2025 12 03

GCP – No metadata? No problem, with AI and Dataplex Universal Catalog

If you’ve ever opened a dataset in BigQuery only to find columns with generic names like col1, col2, and value_x, you know the tax that poor documentation can put on analytics. At the heart of this issue is the schema — the blueprint of how your data is structured, named, and related. But when schemas are inconsistent, cryptic, or poorly documented, they create a knowledge gap that slows down discovery, governance, and trust.

This is the reality of “metadata debt.” A column named cust_id might mean “customer identifier” in one dataset and “customs record ID” in another. Multiply this ambiguity across hundreds of tables and thousands of columns, and you have a problem that plagues even the most modern data stacks.

For data engineers, analysts, and governance teams, the challenge of inadequate metadata is familiar:

Manual documentation doesn’t scale. Even with a dedicated data steward, keeping table and column descriptions up to date is a losing battle.
Context is scattered.
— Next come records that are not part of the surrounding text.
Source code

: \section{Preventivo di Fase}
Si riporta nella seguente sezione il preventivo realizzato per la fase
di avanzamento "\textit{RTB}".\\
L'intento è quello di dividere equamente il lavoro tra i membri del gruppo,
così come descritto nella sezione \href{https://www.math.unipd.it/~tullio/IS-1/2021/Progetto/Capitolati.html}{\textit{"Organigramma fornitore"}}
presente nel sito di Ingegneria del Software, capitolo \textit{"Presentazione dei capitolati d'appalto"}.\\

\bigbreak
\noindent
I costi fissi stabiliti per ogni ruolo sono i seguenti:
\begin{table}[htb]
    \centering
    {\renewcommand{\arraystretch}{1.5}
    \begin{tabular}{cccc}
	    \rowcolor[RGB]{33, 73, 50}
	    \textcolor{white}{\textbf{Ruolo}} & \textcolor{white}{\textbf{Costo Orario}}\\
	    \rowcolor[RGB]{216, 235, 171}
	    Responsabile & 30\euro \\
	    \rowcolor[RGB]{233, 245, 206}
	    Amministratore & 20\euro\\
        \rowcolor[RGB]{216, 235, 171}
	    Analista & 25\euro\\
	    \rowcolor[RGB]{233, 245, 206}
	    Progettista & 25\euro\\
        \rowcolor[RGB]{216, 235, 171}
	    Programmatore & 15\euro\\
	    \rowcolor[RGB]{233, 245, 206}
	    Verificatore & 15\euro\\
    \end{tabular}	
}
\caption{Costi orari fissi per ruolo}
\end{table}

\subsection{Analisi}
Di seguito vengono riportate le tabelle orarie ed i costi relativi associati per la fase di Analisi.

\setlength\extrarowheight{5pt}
Some details live in team wikis, others in spreadsheets, and some only in the minds of engineers who have since moved on.
Governance gets bottlenecked. Without clear definitions, policy enforcement and data classification become guesswork.
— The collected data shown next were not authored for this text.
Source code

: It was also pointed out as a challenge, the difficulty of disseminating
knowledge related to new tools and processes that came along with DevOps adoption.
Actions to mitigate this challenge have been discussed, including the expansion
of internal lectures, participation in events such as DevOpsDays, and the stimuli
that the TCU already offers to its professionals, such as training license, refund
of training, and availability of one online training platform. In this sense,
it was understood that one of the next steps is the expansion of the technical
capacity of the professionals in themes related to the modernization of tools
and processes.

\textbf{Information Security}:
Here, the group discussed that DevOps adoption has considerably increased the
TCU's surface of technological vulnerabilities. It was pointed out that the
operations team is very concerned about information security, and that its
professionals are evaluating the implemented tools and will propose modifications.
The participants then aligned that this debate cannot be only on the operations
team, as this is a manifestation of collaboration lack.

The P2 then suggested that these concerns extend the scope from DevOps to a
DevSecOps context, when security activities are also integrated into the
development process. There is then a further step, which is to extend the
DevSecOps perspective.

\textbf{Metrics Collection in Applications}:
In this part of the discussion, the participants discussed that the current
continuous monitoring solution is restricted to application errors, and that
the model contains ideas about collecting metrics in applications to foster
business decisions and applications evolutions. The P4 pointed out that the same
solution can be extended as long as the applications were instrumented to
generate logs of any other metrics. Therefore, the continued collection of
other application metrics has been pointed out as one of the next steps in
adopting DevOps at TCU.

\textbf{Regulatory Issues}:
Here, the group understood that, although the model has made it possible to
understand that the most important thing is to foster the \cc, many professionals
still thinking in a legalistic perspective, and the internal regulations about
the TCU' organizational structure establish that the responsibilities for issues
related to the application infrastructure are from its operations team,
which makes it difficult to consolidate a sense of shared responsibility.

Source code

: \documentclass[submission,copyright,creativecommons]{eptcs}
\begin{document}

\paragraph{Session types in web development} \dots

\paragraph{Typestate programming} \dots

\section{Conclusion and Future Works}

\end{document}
And now, with the rise of AI agents in analytics workflows, a poorly documented schema isn’t just an inconvenience — it’s a blocker. Simply put, an AI agent can’t query a column it doesn’t understand.

Automation enters the picture

But while AI may suffer from this problem, it can also help fix it, with automated metadata generation, a new capability in the Google Data Cloud that is now generally available. By analyzing profile data (think: data types, value distributions, patterns) alongside schema context, an AI system can draft human-readable descriptions for tables and columns — instantly.
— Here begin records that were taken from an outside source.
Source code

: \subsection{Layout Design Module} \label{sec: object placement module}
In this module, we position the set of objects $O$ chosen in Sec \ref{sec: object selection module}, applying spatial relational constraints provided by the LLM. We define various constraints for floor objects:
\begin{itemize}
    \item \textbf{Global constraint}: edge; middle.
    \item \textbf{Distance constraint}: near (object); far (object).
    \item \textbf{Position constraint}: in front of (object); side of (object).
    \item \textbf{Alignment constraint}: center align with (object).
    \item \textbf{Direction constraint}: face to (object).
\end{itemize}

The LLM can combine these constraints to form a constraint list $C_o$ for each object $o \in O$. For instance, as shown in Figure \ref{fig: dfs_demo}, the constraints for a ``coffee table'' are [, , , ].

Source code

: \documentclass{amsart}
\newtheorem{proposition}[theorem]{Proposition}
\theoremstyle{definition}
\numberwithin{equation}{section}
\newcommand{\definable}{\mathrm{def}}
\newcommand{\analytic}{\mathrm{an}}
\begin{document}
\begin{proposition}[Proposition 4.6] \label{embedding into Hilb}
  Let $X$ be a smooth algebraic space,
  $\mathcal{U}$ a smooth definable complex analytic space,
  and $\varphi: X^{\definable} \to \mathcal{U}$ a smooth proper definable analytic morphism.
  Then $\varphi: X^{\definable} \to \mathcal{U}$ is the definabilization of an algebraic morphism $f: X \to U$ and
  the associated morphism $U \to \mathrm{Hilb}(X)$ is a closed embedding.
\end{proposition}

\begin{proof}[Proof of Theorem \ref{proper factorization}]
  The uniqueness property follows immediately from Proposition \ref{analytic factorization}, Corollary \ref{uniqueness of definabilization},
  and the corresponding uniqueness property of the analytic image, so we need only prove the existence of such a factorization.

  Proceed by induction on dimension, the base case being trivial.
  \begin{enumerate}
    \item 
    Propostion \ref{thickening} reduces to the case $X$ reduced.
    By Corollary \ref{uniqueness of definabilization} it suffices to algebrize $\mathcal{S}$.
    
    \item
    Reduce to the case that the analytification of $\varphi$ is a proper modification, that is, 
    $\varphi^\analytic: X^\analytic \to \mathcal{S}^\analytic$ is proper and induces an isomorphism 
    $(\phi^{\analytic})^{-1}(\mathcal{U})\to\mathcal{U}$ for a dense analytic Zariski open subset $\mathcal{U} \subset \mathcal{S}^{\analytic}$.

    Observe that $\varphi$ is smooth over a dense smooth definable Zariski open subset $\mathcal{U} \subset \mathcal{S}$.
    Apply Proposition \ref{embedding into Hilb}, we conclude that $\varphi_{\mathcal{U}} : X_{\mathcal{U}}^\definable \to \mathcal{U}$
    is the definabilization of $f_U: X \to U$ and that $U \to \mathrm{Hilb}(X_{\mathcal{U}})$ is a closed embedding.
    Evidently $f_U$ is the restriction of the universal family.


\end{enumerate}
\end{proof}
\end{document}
Here’s what that means in practice:

A table named sales_fact_2025 might get a generated description like:“Contains transactional sales data for 2025, including product IDs, regions, quantities, and revenue.”
A column named qty might be described as:“Number of units sold in each transaction.”

It’s not just about filling in blanks. It’s about creating consistent, searchable, and understandable documentation that’s ready the moment a dataset lands in your environment.

The power of BigQuery + Dataplex

In a Google Cloud environment, you can use Dataplex Universal Catalog to automate metadata creation for your BigQuery datasets, right where you work:

Profiling in Dataplex gathers statistics about your BigQuery tables.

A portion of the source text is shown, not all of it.